──────── Given records ────────

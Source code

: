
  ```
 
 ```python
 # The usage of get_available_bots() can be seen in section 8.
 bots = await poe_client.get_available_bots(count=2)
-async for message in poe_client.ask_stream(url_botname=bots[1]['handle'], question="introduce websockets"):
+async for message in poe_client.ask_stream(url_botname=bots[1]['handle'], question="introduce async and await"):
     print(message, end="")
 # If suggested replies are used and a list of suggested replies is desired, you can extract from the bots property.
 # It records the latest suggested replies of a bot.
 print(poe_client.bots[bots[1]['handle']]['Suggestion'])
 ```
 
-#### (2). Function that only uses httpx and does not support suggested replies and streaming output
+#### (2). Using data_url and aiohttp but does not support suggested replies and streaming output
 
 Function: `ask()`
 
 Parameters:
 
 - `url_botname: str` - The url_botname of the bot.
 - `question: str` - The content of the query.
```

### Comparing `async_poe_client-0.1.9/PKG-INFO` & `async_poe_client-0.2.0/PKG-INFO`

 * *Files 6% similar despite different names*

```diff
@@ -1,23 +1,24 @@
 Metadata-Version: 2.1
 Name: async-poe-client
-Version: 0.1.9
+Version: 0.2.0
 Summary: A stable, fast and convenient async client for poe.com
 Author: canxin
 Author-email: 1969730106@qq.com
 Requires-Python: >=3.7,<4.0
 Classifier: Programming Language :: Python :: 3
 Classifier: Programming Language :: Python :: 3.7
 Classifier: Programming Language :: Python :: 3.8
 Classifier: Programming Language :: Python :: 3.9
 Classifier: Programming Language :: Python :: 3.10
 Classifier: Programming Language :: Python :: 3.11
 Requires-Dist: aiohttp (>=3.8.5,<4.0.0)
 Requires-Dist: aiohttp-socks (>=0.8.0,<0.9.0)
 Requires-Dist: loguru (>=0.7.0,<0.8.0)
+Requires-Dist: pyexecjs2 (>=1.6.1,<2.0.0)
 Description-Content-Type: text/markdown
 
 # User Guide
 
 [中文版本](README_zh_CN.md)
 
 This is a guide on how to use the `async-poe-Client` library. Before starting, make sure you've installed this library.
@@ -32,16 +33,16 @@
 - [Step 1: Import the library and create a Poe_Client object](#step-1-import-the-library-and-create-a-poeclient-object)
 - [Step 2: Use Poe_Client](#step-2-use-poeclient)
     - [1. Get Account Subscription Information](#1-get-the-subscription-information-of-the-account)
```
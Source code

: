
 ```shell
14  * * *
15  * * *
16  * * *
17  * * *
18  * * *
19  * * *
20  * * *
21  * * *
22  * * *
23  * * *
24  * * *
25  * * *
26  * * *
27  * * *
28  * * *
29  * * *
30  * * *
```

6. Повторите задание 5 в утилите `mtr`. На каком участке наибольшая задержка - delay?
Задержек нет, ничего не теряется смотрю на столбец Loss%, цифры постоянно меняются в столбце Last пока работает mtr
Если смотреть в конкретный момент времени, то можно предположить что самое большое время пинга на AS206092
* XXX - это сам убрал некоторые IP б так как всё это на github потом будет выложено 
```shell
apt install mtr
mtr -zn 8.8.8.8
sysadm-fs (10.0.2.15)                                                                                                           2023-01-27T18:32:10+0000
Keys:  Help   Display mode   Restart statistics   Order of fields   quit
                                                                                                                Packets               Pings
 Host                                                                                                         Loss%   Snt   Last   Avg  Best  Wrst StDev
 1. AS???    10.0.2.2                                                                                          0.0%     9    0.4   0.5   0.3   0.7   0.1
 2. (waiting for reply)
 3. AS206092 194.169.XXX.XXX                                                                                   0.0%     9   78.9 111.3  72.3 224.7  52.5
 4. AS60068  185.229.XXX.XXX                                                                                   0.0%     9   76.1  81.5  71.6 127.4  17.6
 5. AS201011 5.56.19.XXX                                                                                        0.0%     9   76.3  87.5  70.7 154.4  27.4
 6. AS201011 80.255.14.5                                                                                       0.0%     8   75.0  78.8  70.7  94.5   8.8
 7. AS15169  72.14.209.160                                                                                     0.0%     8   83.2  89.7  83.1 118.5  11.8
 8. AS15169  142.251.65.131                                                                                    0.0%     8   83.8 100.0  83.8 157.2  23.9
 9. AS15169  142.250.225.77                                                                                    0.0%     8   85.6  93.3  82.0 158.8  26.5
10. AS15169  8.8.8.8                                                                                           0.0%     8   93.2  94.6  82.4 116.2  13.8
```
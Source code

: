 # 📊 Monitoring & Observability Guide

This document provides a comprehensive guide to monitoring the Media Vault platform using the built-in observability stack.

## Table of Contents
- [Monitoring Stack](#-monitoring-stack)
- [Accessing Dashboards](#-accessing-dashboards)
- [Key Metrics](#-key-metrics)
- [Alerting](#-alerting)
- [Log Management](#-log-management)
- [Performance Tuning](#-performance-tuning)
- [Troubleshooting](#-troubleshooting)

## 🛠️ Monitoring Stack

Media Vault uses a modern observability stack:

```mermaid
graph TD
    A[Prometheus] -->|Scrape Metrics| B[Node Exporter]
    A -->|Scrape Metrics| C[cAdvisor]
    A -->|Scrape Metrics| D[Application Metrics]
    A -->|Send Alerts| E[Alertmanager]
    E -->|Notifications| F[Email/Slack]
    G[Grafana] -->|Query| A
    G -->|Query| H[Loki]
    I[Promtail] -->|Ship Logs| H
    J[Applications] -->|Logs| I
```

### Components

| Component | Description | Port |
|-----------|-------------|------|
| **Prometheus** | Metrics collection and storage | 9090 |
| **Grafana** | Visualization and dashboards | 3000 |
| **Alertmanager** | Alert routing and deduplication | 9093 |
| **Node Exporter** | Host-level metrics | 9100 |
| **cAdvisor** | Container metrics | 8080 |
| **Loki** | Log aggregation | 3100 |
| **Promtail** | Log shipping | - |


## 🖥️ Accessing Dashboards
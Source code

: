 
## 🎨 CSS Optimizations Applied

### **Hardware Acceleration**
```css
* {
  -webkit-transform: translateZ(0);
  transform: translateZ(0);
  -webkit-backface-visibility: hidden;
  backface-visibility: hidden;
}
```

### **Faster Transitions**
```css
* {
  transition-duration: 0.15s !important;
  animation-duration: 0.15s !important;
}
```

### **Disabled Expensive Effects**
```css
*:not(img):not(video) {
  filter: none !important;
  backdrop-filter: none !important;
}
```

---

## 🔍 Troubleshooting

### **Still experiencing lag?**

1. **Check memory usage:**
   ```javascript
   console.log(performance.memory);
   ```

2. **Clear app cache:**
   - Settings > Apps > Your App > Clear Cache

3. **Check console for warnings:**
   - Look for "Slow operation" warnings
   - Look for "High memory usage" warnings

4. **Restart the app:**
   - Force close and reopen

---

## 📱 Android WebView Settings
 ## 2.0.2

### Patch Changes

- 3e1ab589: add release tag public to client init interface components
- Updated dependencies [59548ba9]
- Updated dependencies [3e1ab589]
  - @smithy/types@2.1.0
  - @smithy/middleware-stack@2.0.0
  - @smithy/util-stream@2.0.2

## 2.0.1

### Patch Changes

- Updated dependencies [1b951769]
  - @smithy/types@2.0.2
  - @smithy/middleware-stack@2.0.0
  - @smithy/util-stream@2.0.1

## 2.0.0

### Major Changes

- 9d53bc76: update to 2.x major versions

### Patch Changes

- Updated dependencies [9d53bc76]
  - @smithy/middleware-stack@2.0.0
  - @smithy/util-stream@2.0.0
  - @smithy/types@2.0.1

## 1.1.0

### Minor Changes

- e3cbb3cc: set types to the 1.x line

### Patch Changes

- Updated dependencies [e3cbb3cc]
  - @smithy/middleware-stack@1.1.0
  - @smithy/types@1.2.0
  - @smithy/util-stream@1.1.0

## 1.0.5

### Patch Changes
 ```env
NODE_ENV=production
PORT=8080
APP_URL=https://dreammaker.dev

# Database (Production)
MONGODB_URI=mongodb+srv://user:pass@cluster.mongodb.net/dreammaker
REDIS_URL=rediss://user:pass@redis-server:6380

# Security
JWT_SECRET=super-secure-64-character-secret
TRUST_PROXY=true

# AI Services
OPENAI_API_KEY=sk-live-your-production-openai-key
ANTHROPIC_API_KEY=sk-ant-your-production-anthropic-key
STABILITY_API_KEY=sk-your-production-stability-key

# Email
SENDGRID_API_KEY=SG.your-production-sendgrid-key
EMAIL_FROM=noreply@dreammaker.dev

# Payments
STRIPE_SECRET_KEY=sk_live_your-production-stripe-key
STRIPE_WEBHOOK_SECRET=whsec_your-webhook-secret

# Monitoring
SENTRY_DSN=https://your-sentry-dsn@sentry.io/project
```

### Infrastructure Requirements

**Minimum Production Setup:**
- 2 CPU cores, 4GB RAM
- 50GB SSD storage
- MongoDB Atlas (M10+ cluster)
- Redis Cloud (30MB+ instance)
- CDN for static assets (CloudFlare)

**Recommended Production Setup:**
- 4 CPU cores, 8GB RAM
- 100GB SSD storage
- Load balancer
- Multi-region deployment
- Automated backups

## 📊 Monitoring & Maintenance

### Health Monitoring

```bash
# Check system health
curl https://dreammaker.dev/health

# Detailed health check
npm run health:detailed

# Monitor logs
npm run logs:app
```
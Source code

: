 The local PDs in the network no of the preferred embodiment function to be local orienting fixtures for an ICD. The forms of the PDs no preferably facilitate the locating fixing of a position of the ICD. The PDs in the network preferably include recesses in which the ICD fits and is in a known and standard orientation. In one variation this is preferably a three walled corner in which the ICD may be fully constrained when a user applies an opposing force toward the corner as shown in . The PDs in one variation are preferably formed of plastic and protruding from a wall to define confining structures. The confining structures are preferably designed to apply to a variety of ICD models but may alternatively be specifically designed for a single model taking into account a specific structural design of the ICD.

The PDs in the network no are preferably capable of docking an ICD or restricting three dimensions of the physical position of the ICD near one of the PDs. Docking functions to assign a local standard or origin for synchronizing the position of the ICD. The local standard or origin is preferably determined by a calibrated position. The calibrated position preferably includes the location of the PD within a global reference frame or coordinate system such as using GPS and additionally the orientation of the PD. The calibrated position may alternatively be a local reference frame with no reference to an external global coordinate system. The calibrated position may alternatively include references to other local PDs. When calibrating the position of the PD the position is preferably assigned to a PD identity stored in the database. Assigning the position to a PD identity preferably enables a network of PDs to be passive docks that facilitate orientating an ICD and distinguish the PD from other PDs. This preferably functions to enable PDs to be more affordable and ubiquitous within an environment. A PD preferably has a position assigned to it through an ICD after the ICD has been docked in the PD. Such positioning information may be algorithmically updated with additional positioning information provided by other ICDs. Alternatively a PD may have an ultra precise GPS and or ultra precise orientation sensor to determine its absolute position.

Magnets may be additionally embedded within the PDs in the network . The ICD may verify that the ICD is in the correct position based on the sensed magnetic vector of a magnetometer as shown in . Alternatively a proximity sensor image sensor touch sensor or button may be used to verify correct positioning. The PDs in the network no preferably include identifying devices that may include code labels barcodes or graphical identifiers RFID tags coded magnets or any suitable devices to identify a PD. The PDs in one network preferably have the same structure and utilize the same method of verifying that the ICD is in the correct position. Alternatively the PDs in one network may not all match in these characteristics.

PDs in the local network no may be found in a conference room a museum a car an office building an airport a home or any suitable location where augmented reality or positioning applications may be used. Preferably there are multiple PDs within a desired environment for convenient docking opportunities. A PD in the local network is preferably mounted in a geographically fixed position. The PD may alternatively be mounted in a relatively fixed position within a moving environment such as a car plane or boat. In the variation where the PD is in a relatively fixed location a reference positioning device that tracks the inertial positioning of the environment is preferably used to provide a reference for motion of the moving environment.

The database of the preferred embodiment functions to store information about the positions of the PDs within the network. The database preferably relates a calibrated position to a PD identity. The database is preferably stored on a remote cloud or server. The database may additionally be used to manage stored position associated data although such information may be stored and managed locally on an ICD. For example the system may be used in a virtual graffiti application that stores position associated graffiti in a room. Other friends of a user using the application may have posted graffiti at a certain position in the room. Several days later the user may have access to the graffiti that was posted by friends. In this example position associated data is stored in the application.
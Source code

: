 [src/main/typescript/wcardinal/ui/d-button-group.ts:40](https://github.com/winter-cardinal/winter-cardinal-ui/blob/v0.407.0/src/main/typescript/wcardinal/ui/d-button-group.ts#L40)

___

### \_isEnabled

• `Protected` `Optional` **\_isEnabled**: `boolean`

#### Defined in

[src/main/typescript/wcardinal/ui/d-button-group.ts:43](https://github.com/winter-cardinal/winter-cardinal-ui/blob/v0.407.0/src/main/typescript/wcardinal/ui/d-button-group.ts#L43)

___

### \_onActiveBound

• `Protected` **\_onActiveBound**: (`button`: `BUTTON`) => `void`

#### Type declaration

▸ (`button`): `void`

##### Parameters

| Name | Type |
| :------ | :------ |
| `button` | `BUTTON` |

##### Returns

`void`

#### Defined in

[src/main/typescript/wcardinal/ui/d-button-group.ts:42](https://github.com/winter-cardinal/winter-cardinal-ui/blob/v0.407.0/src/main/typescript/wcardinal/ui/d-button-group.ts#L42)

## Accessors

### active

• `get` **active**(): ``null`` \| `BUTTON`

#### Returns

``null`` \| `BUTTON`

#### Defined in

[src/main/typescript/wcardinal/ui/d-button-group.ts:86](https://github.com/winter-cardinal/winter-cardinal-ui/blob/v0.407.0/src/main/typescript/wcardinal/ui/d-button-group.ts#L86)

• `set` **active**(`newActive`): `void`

────────

Exercise directions => Where a line of the records has the string "visibility", return that line.

Solved exercise =>
  -webkit-backface-visibility: hidden;
  backface-visibility: hidden;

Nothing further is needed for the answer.